Records from a collection:
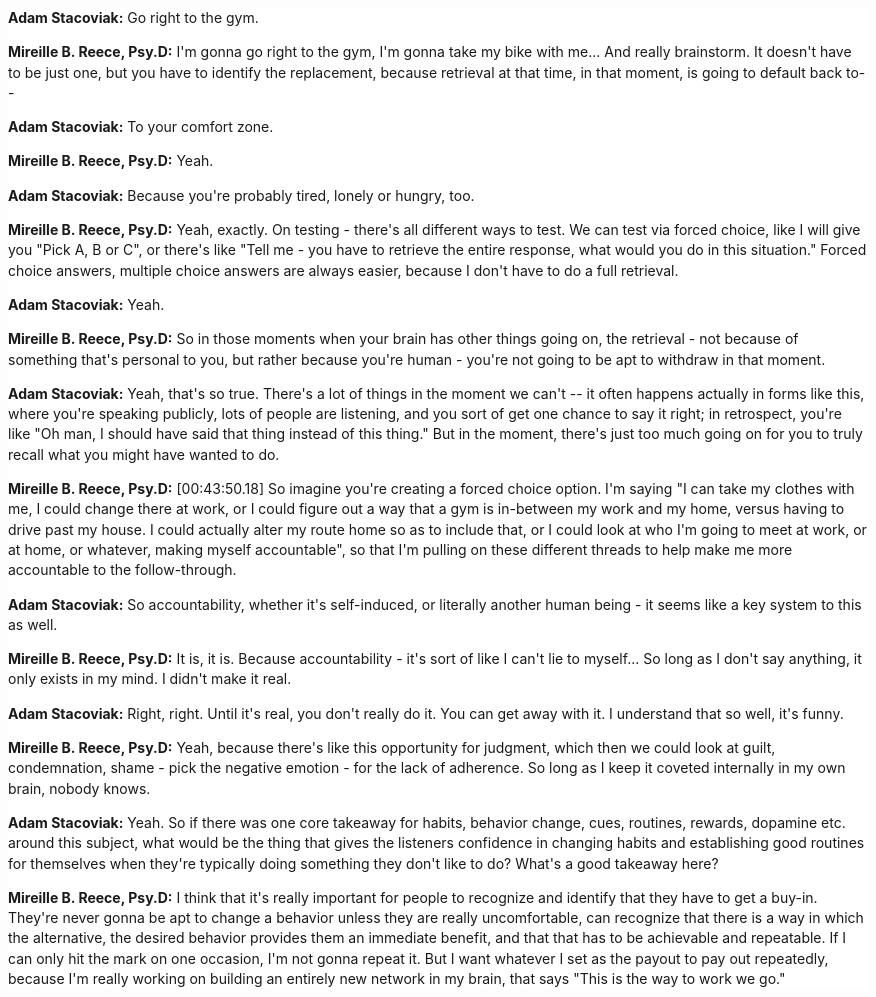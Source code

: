 **Adam Stacoviak:** Go right to the gym.

**Mireille B. Reece, Psy.D:** I'm gonna go right to the gym, I'm gonna take my bike with me... And really brainstorm. It doesn't have to be just one, but you have to identify the replacement, because retrieval at that time, in that moment, is going to default back to--

**Adam Stacoviak:** To your comfort zone.

**Mireille B. Reece, Psy.D:** Yeah.

**Adam Stacoviak:** Because you're probably tired, lonely or hungry, too.

**Mireille B. Reece, Psy.D:** Yeah, exactly. On testing - there's all different ways to test. We can test via forced choice, like I will give you "Pick A, B or C", or there's like "Tell me - you have to retrieve the entire response, what would you do in this situation." Forced choice answers, multiple choice answers are always easier, because I don't have to do a full retrieval.

**Adam Stacoviak:** Yeah.

**Mireille B. Reece, Psy.D:** So in those moments when your brain has other things going on, the retrieval - not because of something that's personal to you, but rather because you're human - you're not going to be apt to withdraw in that moment.

**Adam Stacoviak:** Yeah, that's so true. There's a lot of things in the moment we can't -- it often happens actually in forms like this, where you're speaking publicly, lots of people are listening, and you sort of get one chance to say it right; in retrospect, you're like "Oh man, I should have said that thing instead of this thing." But in the moment, there's just too much going on for you to truly recall what you might have wanted to do.

**Mireille B. Reece, Psy.D:** \[00:43:50.18\] So imagine you're creating a forced choice option. I'm saying "I can take my clothes with me, I could change there at work, or I could figure out a way that a gym is in-between my work and my home, versus having to drive past my house. I could actually alter my route home so as to include that, or I could look at who I'm going to meet at work, or at home, or whatever, making myself accountable", so that I'm pulling on these different threads to help make me more accountable to the follow-through.

**Adam Stacoviak:** So accountability, whether it's self-induced, or literally another human being - it seems like a key system to this as well.

**Mireille B. Reece, Psy.D:** It is, it is. Because accountability - it's sort of like I can't lie to myself... So long as I don't say anything, it only exists in my mind. I didn't make it real.

**Adam Stacoviak:** Right, right. Until it's real, you don't really do it. You can get away with it. I understand that so well, it's funny.

**Mireille B. Reece, Psy.D:** Yeah, because there's like this opportunity for judgment, which then we could look at guilt, condemnation, shame - pick the negative emotion - for the lack of adherence. So long as I keep it coveted internally in my own brain, nobody knows.

**Adam Stacoviak:** Yeah. So if there was one core takeaway for habits, behavior change, cues, routines, rewards, dopamine etc. around this subject, what would be the thing that gives the listeners confidence in changing habits and establishing good routines for themselves when they're typically doing something they don't like to do? What's a good takeaway here?

**Mireille B. Reece, Psy.D:** I think that it's really important for people to recognize and identify that they have to get a buy-in. They're never gonna be apt to change a behavior unless they are really uncomfortable, can recognize that there is a way in which the alternative, the desired behavior provides them an immediate benefit, and that that has to be achievable and repeatable. If I can only hit the mark on one occasion, I'm not gonna repeat it. But I want whatever I set as the payout to pay out repeatedly, because I'm really working on building an entirely new network in my brain, that says "This is the way to work we go."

◆ To do
Output a verbatim copy of the entries and skip the pictures.

◆ Response area
Source code

: **Adam Stacoviak:** Go right to the gym.

**Mireille B. Reece, Psy.D:** I'm gonna go right to the gym, I'm gonna take my bike with me... And really brainstorm. It doesn't have to be just one, but you have to identify the replacement, because retrieval at that time, in that moment, is going to default back to--

**Adam Stacoviak:** To your comfort zone.

**Mireille B. Reece, Psy.D:** Yeah.

**Adam Stacoviak:** Because you're probably tired, lonely or hungry, too.

**Mireille B. Reece, Psy.D:** Yeah, exactly. On testing - there's all different ways to test. We can test via forced choice, like I will give you "Pick A, B or C", or there's like "Tell me - you have to retrieve the entire response, what would you do in this situation." Forced choice answers, multiple choice answers are always easier, because I don't have to do a full retrieval.

**Adam Stacoviak:** Yeah.

**Mireille B. Reece, Psy.D:** So in those moments when your brain has other things going on, the retrieval - not because of something that's personal to you, but rather because you're human - you're not going to be apt to withdraw in that moment.

**Adam Stacoviak:** Yeah, that's so true. There's a lot of things in the moment we can't -- it often happens actually in forms like this, where you're speaking publicly, lots of people are listening, and you sort of get one chance to say it right; in retrospect, you're like "Oh man, I should have said that thing instead of this thing." But in the moment, there's just too much going on for you to truly recall what you might have wanted to do.

**Mireille B. Reece, Psy.D:** \[00:43:50.18\] So imagine you're creating a forced choice option. I'm saying "I can take my clothes with me, I could change there at work, or I could figure out a way that a gym is in-between my work and my home, versus having to drive past my house. I could actually alter my route home so as to include that, or I could look at who I'm going to meet at work, or at home, or whatever, making myself accountable", so that I'm pulling on these different threads to help make me more accountable to the follow-through.

**Adam Stacoviak:** So accountability, whether it's self-induced, or literally another human being - it seems like a key system to this as well.

**Mireille B. Reece, Psy.D:** It is, it is. Because accountability - it's sort of like I can't lie to myself... So long as I don't say anything, it only exists in my mind. I didn't make it real.

**Adam Stacoviak:** Right, right. Until it's real, you don't really do it. You can get away with it. I understand that so well, it's funny.

**Mireille B. Reece, Psy.D:** Yeah, because there's like this opportunity for judgment, which then we could look at guilt, condemnation, shame - pick the negative emotion - for the lack of adherence. So long as I keep it coveted internally in my own brain, nobody knows.

**Adam Stacoviak:** Yeah. So if there was one core takeaway for habits, behavior change, cues, routines, rewards, dopamine etc. around this subject, what would be the thing that gives the listeners confidence in changing habits and establishing good routines for themselves when they're typically doing something they don't like to do? What's a good takeaway here?

**Mireille B. Reece, Psy.D:** I think that it's really important for people to recognize and identify that they have to get a buy-in. They're never gonna be apt to change a behavior unless they are really uncomfortable, can recognize that there is a way in which the alternative, the desired behavior provides them an immediate benefit, and that that has to be achievable and repeatable. If I can only hit the mark on one occasion, I'm not gonna repeat it. But I want whatever I set as the payout to pay out repeatedly, because I'm really working on building an entirely new network in my brain, that says "This is the way to work we go."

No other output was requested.